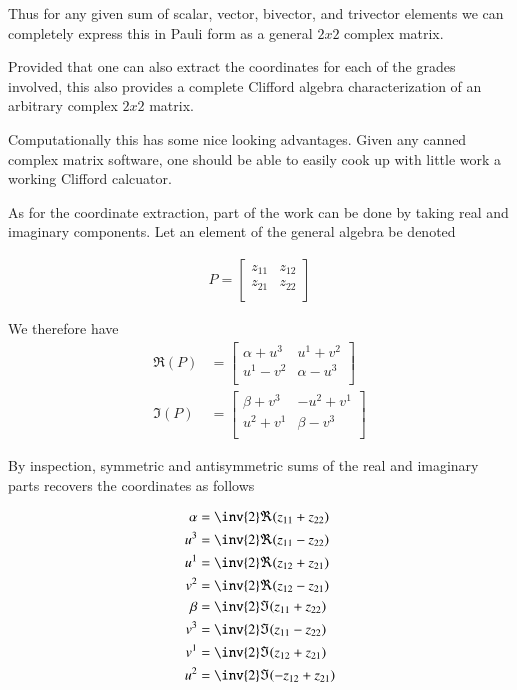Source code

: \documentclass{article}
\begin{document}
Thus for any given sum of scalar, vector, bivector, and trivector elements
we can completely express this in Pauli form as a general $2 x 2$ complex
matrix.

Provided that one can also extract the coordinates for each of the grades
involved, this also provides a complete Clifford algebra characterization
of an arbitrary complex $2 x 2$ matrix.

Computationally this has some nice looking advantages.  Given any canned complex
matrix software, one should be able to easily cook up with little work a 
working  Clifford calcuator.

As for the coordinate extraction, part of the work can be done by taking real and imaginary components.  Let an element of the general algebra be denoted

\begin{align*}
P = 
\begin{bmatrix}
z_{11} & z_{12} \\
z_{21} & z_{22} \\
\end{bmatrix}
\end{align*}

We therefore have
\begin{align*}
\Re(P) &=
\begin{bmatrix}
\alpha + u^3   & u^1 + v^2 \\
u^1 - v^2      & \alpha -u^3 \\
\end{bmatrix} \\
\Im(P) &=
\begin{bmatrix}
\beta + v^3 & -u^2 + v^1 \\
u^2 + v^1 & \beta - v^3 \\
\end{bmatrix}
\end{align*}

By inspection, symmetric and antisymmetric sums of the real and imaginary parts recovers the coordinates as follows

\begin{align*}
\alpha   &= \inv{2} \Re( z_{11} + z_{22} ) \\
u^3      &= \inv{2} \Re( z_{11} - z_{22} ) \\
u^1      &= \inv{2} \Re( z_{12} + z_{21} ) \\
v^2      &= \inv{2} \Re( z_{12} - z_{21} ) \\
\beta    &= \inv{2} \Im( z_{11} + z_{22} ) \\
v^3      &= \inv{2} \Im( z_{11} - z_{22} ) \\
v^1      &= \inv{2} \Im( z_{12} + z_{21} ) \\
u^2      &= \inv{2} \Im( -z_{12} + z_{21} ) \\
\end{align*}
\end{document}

□ □ □ □ □ □ □

Exactly as they stand, set down all of the entries above, minus every picture.

Source code

: \documentclass{article}
\begin{document}
Thus for any given sum of scalar, vector, bivector, and trivector elements
we can completely express this in Pauli form as a general $2 x 2$ complex
matrix.

Provided that one can also extract the coordinates for each of the grades
involved, this also provides a complete Clifford algebra characterization
of an arbitrary complex $2 x 2$ matrix.

Computationally this has some nice looking advantages.  Given any canned complex
matrix software, one should be able to easily cook up with little work a 
working  Clifford calcuator.

As for the coordinate extraction, part of the work can be done by taking real and imaginary components.  Let an element of the general algebra be denoted

\begin{align*}
P = 
\begin{bmatrix}
z_{11} & z_{12} \\
z_{21} & z_{22} \\
\end{bmatrix}
\end{align*}

We therefore have
\begin{align*}
\Re(P) &=
\begin{bmatrix}
\alpha + u^3   & u^1 + v^2 \\
u^1 - v^2      & \alpha -u^3 \\
\end{bmatrix} \\
\Im(P) &=
\begin{bmatrix}
\beta + v^3 & -u^2 + v^1 \\
u^2 + v^1 & \beta - v^3 \\
\end{bmatrix}
\end{align*}

By inspection, symmetric and antisymmetric sums of the real and imaginary parts recovers the coordinates as follows

\begin{align*}
\alpha   &= \inv{2} \Re( z_{11} + z_{22} ) \\
u^3      &= \inv{2} \Re( z_{11} - z_{22} ) \\
u^1      &= \inv{2} \Re( z_{12} + z_{21} ) \\
v^2      &= \inv{2} \Re( z_{12} - z_{21} ) \\
\beta    &= \inv{2} \Im( z_{11} + z_{22} ) \\
v^3      &= \inv{2} \Im( z_{11} - z_{22} ) \\
v^1      &= \inv{2} \Im( z_{12} + z_{21} ) \\
u^2      &= \inv{2} \Im( -z_{12} + z_{21} ) \\
\end{align*}
\end{document}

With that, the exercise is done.